Downregulation of pro-inflammatory markers IL-6 and TNF-α in rheumatoid arthritis using nano-lipidic carriers of a quinone-based phenolic: an in vitro and in vivo study.

Rheumatoid arthritis (RA) is a joint ailment with multi-factorial immune-mediated degenerative pathogenesis, including genetic and environmental defects. Resistance to disease-modifying anti-rheumatic drugs (DMARDs) happens due to excessive drug efflux over time, rendering the concentration insufficient to elicit a response. Thymoquinone (TQ) is a quinone-based phenolic compound with antioxidant and anti-inflammatory activities that downregulate numerous pro-inflammatory cytokines. However, its pharmaceutical importance and therapeutic utility are underexplored due to intrinsic physicochemical characteristics such as inadequate biological stability, short half-life, low hydrophilicity, and less systemic availability.
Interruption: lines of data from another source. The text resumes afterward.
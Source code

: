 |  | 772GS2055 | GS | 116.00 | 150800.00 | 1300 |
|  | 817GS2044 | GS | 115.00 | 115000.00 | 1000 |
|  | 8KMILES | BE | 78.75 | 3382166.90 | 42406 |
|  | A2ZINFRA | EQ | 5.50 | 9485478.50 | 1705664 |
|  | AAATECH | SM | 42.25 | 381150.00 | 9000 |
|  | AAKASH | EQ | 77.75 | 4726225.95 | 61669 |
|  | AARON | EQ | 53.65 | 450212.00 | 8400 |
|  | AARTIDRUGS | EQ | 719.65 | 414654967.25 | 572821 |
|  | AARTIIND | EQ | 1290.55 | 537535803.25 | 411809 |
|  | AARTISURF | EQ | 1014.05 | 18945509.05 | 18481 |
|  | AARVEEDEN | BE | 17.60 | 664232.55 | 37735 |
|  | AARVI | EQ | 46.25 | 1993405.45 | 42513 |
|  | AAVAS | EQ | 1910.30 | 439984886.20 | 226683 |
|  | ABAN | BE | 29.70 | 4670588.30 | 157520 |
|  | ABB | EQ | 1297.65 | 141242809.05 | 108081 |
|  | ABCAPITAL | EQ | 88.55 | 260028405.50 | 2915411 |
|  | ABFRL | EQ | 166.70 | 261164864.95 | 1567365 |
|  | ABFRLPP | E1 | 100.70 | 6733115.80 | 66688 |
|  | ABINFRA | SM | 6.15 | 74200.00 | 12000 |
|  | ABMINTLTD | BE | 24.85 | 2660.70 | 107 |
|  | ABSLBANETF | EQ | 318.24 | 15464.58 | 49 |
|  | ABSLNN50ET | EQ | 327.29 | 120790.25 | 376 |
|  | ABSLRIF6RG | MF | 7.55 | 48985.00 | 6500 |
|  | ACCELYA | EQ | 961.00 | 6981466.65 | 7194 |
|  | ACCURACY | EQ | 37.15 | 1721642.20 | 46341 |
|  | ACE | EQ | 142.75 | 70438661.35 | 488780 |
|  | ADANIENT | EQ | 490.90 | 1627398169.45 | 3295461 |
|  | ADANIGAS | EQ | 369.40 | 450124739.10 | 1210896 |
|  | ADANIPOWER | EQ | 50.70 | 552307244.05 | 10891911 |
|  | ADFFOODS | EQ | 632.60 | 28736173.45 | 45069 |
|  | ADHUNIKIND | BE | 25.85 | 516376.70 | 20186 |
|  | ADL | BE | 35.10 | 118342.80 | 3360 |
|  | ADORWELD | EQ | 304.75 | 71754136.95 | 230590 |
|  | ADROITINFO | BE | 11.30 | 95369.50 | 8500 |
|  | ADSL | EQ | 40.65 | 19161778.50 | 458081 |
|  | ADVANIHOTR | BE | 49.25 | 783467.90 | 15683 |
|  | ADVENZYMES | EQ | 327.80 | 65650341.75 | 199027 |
Tamanu oil-stabilised nanostructured lipid carriers (TQ-NLCs) were prepared and optimised using Box-Behnken design (BBD) with the size of 153.9 ± 0.52 nm and surface charge of -30.71 mV. The % entrapment efficiency and drug content were found to be 84.6 ± 0.50% and 14.75 ± 0.52%, respectively. Furthermore, the TQ-loaded NLCs (TQ-NLCs) assayed for skin permeation for transdermal delivery which significantly (p < 0.05) increased skin enhancement ratio 14.6 times compared to the aqueous solution of TQ. Tamanu oil displayed the synergistic anti-inflammatory potential with TQ in comparison to pure TQ, as evidenced against carrageenan (CRG)-induced paw oedema model and Freund's adjuvant-induced arthritic model. The arthritic and X-ray scores significantly (p < 0.05) reduced in TQ-NLCs and standard formulation-treated groups. Moreover, serum pro-inflammatory marker TNF-α and IL-6 levels were also significantly (p < 0.05) reduced in TQ-NLCs gel-treated group compared to the arthritic control group.